(Stored items)

>>>>

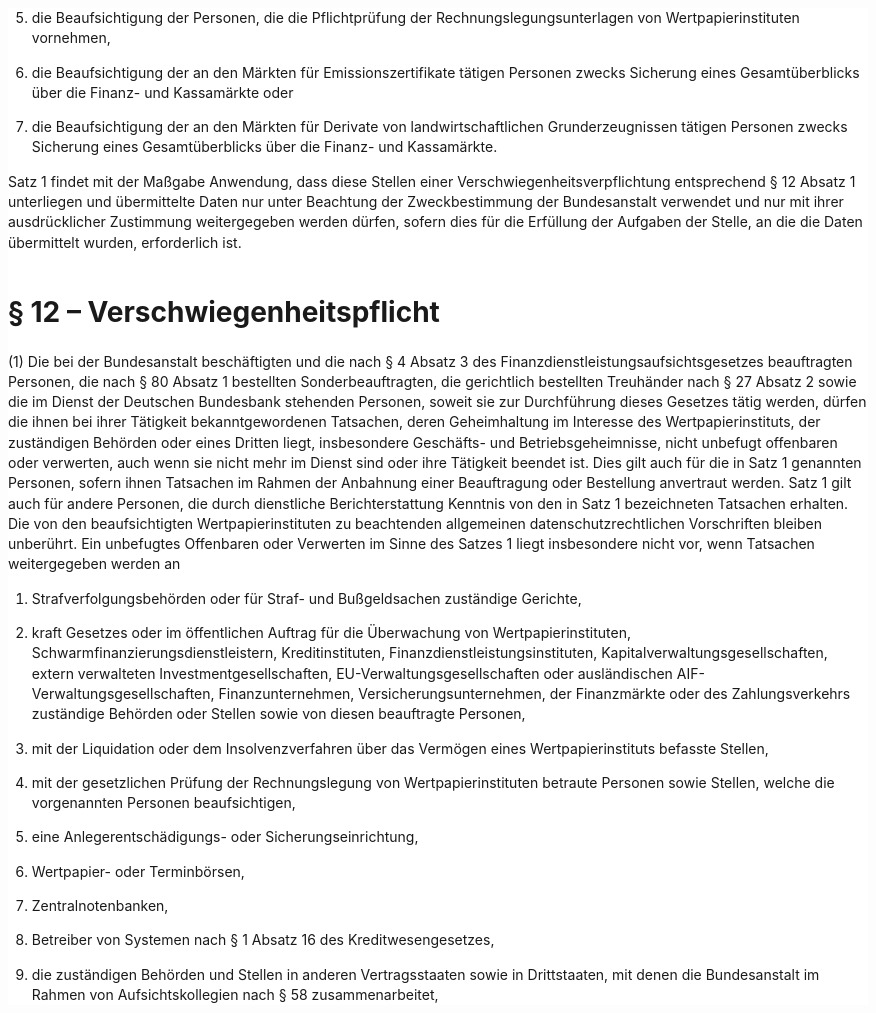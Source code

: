 5. die Beaufsichtigung der Personen, die die Pflichtprüfung der Rechnungslegungsunterlagen von Wertpapierinstituten vornehmen,

6. die Beaufsichtigung der an den Märkten für Emissionszertifikate tätigen Personen zwecks Sicherung eines Gesamtüberblicks über die Finanz- und Kassamärkte oder

7. die Beaufsichtigung der an den Märkten für Derivate von landwirtschaftlichen Grunderzeugnissen tätigen Personen zwecks Sicherung eines Gesamtüberblicks über die Finanz- und Kassamärkte.

Satz 1 findet mit der Maßgabe Anwendung, dass diese Stellen einer Verschwiegenheitsverpflichtung entsprechend § 12 Absatz 1 unterliegen und übermittelte Daten nur unter Beachtung der Zweckbestimmung der Bundesanstalt verwendet und nur mit ihrer ausdrücklicher Zustimmung weitergegeben werden dürfen, sofern dies für die Erfüllung der Aufgaben der Stelle, an die die Daten übermittelt wurden, erforderlich ist.

# § 12 – Verschwiegenheitspflicht

(1) Die bei der Bundesanstalt beschäftigten und die nach § 4 Absatz 3 des Finanzdienstleistungsaufsichtsgesetzes beauftragten Personen, die nach § 80 Absatz 1 bestellten Sonderbeauftragten, die gerichtlich bestellten Treuhänder nach § 27 Absatz 2 sowie die im Dienst der Deutschen Bundesbank stehenden Personen, soweit sie zur Durchführung dieses Gesetzes tätig werden, dürfen die ihnen bei ihrer Tätigkeit bekanntgewordenen Tatsachen, deren Geheimhaltung im Interesse des Wertpapierinstituts, der zuständigen Behörden oder eines Dritten liegt, insbesondere Geschäfts- und Betriebsgeheimnisse, nicht unbefugt offenbaren oder verwerten, auch wenn sie nicht mehr im Dienst sind oder ihre Tätigkeit beendet ist. Dies gilt auch für die in Satz 1 genannten Personen, sofern ihnen Tatsachen im Rahmen der Anbahnung einer Beauftragung oder Bestellung anvertraut werden. Satz 1 gilt auch für andere Personen, die durch dienstliche Berichterstattung Kenntnis von den in Satz 1 bezeichneten Tatsachen erhalten. Die von den beaufsichtigten Wertpapierinstituten zu beachtenden allgemeinen datenschutzrechtlichen Vorschriften bleiben unberührt. Ein unbefugtes Offenbaren oder Verwerten im Sinne des Satzes 1 liegt insbesondere nicht vor, wenn Tatsachen weitergegeben werden an

1. Strafverfolgungsbehörden oder für Straf- und Bußgeldsachen zuständige Gerichte,

2. kraft Gesetzes oder im öffentlichen Auftrag für die Überwachung von Wertpapierinstituten, Schwarmfinanzierungsdienstleistern, Kreditinstituten, Finanzdienstleistungsinstituten, Kapitalverwaltungsgesellschaften, extern verwalteten Investmentgesellschaften, EU-Verwaltungsgesellschaften oder ausländischen AIF-Verwaltungsgesellschaften, Finanzunternehmen, Versicherungsunternehmen, der Finanzmärkte oder des Zahlungsverkehrs zuständige Behörden oder Stellen sowie von diesen beauftragte Personen,

3. mit der Liquidation oder dem Insolvenzverfahren über das Vermögen eines Wertpapierinstituts befasste Stellen,

4. mit der gesetzlichen Prüfung der Rechnungslegung von Wertpapierinstituten betraute Personen sowie Stellen, welche die vorgenannten Personen beaufsichtigen,

5. eine Anlegerentschädigungs- oder Sicherungseinrichtung,

6. Wertpapier- oder Terminbörsen,

7. Zentralnotenbanken,

8. Betreiber von Systemen nach § 1 Absatz 16 des Kreditwesengesetzes,

9. die zuständigen Behörden und Stellen in anderen Vertragsstaaten sowie in Drittstaaten, mit denen die Bundesanstalt im Rahmen von Aufsichtskollegien nach § 58 zusammenarbeitet,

<<<<

> [WORK REQUEST]:
When you reach the line with "2. kraft Gesetzes" in the records above, start writing out lines exactly, and stop once the line with "3. mit der Liquidation" has been written; include nothing else.

> [RESULT]:
2. kraft Gesetzes oder im öffentlichen Auftrag für die Überwachung von Wertpapierinstituten, Schwarmfinanzierungsdienstleistern, Kreditinstituten, Finanzdienstleistungsinstituten, Kapitalverwaltungsgesellschaften, extern verwalteten Investmentgesellschaften, EU-Verwaltungsgesellschaften oder ausländischen AIF-Verwaltungsgesellschaften, Finanzunternehmen, Versicherungsunternehmen, der Finanzmärkte oder des Zahlungsverkehrs zuständige Behörden oder Stellen sowie von diesen beauftragte Personen,

3. mit der Liquidation oder dem Insolvenzverfahren über das Vermögen eines Wertpapierinstituts befasste Stellen,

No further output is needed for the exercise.